You may already know about the Amazon Smile program but I just learned about it from a note at the bottom of a Happy Thanksgiving email we got from PetConnect. Smile is a simple and easy way to donate to the non-profit of your choice. You sign on to the program, enter the name of a non-profit, shop at the Amazon Smile website which is identical to the regular Amazon site, and Amazon donates 0.5% of the cost of what you buy to the non-profit of your choice. Amazon says they have almost a million 501(c)(3) non-profits in the program and they range from large-scale heavy hitters like Doctors Without Borders to small, local non-profits like PetConnect.

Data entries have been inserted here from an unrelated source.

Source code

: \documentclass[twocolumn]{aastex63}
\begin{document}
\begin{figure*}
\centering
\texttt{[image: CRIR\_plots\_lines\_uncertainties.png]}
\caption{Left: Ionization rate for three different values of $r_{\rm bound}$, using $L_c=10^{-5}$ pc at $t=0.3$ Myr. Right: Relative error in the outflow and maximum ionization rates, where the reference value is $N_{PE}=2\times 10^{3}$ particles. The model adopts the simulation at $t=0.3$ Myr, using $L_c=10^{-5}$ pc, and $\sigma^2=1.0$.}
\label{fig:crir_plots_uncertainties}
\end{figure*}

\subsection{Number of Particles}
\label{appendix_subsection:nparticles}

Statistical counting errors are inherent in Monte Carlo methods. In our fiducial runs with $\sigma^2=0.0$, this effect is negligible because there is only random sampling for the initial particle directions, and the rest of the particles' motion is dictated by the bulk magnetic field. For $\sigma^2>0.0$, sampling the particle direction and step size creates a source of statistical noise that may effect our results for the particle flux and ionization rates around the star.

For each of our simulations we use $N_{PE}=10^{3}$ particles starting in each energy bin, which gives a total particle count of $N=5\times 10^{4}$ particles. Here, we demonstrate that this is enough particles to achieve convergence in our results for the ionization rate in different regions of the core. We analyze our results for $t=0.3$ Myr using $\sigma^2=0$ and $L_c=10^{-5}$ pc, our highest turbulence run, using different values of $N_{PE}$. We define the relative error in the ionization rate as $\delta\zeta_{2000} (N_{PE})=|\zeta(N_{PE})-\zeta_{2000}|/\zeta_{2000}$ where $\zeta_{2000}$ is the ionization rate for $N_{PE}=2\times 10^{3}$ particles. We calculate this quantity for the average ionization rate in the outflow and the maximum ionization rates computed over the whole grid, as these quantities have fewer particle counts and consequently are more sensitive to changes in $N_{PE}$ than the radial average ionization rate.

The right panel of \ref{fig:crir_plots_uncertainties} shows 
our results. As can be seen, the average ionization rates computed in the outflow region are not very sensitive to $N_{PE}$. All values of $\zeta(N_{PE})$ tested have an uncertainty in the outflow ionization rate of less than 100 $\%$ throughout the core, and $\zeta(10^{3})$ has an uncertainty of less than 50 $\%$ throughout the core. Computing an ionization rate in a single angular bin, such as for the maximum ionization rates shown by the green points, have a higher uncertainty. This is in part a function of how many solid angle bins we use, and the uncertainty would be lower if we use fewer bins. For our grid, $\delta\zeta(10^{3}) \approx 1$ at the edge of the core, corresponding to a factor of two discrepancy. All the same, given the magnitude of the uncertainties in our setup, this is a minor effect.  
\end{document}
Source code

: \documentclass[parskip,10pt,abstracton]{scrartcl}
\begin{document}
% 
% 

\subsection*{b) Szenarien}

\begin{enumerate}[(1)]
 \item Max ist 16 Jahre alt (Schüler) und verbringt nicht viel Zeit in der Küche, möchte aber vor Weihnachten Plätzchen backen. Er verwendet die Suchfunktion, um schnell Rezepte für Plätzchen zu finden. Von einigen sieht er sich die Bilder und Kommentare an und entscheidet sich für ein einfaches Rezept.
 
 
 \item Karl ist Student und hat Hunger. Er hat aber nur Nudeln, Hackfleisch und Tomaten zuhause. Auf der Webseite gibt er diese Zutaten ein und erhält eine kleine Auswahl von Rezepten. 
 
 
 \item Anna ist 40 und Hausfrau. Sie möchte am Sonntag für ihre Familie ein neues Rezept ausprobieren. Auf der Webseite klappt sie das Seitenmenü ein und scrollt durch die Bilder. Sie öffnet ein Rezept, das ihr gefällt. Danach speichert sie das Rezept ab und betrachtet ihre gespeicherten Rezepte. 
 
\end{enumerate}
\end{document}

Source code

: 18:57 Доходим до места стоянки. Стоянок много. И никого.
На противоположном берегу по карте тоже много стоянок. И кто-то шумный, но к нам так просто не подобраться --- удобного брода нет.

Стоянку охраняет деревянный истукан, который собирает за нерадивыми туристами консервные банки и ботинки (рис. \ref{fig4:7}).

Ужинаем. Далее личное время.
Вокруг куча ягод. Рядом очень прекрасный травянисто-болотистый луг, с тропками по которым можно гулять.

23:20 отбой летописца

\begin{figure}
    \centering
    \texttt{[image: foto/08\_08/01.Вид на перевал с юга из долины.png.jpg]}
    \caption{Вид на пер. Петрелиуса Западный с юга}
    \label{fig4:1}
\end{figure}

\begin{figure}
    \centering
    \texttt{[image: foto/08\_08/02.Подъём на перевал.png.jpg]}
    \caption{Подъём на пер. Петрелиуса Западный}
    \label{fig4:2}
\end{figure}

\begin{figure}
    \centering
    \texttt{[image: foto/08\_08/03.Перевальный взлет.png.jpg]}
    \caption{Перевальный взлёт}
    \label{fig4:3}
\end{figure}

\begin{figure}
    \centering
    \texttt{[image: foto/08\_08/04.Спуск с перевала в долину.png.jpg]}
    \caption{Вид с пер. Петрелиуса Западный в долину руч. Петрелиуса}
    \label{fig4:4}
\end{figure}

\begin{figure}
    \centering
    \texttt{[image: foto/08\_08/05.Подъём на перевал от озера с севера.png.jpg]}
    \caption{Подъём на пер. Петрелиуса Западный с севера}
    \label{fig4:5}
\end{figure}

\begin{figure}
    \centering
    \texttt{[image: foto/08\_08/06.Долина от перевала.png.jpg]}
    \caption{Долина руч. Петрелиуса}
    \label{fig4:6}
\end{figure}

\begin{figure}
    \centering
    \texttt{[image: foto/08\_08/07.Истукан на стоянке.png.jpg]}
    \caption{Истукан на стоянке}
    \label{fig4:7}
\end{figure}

We rely heavily on Amazon for many things because it’s usually cheap, shipping is free (with a Prime membership), and they deliver to your door so we don’t have to spend time, energy and hassle going to the store. We buy things like pet food, cat litter, household cleaning products, toiletries, paper products and plastic bags, some bulk food, and often clothes and games through Amazon and all of it is eligible for donation through Smile. If a product is eligible, you will see an indicator in the product description on Amazon’s Smile website like the one marked with the arrow in the picture above.
Not everything is eligible, however. Nutrition for Cyclists which I published last spring through Amazon’s Kindle Direct Publishing is not eligible and I cannot change this. Monkey Books, my out-of-print book business, has thousands of titles listed on Amazon and none of these books are eligible either. A quick check of several titles from the large publishing companies shows that their titles are also not eligible for donations.